Requirement:
The answer should be one number only, namely how many lines of the records hold the word "Warum".

________________________________________

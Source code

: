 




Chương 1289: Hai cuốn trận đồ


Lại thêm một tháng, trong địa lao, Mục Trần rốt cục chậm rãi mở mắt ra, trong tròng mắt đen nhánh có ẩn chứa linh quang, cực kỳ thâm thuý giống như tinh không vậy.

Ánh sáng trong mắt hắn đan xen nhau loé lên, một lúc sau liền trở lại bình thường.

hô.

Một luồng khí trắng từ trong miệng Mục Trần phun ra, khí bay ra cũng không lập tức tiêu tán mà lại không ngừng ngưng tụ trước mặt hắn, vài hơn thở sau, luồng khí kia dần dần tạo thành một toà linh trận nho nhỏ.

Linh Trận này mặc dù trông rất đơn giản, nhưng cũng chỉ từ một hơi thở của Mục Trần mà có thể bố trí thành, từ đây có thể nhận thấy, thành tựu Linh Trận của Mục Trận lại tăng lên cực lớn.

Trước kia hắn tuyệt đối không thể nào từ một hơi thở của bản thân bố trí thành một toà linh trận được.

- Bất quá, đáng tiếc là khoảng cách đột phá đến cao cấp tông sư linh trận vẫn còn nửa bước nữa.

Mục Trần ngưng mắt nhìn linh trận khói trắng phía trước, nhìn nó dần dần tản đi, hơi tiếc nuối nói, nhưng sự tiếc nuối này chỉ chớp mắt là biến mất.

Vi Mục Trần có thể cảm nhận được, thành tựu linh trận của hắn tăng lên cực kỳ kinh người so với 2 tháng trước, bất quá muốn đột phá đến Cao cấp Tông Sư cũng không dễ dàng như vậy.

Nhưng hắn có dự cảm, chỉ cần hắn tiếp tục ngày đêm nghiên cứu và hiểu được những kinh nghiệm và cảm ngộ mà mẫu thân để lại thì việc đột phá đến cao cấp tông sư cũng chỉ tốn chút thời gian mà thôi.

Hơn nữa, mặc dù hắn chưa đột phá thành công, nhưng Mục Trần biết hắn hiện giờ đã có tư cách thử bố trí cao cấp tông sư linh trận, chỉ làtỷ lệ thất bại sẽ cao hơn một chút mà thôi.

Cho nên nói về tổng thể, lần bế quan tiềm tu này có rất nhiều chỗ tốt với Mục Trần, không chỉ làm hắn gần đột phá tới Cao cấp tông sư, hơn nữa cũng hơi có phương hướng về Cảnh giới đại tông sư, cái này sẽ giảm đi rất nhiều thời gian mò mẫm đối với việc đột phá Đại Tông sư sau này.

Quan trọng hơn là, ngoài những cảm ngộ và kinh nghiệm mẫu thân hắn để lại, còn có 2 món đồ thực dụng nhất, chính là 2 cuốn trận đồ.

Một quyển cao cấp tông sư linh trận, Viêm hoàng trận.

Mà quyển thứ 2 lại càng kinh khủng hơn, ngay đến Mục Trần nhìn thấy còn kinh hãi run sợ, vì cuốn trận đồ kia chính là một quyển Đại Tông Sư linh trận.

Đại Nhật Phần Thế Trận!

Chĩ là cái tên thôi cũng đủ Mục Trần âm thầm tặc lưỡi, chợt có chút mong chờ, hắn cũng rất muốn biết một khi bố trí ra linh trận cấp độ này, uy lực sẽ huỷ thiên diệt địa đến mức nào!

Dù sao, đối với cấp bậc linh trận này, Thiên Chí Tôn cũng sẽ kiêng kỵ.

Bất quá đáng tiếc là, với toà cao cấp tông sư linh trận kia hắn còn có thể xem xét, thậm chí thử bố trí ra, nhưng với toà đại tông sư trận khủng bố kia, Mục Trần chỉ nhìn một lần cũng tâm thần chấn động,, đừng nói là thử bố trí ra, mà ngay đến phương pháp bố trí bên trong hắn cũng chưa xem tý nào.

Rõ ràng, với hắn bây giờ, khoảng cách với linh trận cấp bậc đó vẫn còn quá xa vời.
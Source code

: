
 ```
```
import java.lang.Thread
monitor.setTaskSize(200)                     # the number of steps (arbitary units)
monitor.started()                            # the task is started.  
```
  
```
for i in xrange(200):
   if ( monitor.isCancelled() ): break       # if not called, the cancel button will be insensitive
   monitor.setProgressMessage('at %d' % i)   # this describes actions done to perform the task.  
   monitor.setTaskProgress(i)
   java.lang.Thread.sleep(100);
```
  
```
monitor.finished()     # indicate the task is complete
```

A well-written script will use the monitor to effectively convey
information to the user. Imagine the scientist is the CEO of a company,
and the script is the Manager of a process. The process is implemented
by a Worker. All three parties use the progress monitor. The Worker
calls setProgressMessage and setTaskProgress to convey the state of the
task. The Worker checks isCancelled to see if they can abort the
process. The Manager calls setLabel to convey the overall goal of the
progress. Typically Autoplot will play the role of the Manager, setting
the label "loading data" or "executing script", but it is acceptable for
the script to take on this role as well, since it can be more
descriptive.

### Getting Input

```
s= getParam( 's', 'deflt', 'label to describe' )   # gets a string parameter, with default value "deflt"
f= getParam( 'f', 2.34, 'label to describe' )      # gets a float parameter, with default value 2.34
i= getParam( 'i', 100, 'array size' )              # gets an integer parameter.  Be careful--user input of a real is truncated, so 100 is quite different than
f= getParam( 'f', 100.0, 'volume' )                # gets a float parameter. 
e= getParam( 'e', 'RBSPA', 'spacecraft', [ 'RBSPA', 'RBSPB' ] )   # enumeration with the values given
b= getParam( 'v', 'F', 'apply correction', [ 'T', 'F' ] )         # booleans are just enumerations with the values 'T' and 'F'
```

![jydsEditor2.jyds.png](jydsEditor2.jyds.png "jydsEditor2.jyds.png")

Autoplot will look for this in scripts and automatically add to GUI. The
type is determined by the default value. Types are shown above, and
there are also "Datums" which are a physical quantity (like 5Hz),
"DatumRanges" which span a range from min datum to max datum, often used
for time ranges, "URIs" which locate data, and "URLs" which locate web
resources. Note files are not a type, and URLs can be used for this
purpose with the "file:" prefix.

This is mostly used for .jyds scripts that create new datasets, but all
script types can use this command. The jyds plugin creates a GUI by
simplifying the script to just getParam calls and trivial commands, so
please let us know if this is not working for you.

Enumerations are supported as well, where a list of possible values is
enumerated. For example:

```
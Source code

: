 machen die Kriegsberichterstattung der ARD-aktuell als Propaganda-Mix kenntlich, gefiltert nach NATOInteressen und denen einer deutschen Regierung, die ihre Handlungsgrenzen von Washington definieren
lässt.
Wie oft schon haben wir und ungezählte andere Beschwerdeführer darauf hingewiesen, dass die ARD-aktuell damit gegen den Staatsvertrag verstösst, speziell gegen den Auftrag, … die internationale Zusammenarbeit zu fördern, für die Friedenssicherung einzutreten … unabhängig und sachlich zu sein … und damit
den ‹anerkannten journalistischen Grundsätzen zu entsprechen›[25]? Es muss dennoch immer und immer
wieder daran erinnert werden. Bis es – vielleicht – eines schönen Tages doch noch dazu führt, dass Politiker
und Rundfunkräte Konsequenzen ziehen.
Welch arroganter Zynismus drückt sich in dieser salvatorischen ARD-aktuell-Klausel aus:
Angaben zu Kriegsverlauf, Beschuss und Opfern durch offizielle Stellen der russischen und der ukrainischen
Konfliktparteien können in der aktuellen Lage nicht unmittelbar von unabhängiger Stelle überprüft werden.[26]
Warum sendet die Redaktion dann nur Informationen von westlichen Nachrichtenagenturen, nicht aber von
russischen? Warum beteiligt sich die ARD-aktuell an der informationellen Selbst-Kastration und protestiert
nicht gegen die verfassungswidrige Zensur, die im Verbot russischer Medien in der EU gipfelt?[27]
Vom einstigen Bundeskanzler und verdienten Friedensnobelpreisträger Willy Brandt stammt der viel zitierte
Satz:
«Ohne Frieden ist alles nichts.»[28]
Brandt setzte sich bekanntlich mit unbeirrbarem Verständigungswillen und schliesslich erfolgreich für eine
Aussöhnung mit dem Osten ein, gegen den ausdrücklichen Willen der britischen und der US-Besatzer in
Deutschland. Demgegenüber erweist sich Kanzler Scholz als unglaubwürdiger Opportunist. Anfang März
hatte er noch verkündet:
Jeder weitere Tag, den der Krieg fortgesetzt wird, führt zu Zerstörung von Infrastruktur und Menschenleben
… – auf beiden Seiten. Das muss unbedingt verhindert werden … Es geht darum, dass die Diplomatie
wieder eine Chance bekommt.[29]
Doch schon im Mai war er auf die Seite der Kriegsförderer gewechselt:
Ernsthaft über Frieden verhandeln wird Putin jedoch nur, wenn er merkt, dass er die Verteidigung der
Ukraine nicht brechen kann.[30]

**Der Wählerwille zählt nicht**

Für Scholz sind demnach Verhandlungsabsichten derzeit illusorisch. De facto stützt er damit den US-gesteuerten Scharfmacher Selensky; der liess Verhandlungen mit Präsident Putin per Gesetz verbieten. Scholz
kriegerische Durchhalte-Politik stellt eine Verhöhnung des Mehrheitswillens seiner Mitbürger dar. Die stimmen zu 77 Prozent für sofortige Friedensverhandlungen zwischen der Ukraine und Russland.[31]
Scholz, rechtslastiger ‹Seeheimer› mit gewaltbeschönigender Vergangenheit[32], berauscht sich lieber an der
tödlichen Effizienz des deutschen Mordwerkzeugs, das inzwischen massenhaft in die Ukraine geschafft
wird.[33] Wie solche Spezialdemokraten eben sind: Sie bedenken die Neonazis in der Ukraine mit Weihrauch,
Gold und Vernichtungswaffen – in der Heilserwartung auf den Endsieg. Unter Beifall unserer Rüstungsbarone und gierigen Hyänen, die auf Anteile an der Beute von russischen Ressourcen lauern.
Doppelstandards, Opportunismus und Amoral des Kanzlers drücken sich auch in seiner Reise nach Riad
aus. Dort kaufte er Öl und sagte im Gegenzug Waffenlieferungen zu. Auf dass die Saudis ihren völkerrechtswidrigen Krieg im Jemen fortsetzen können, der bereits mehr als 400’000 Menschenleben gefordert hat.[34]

________________________________________

Result of this task:
2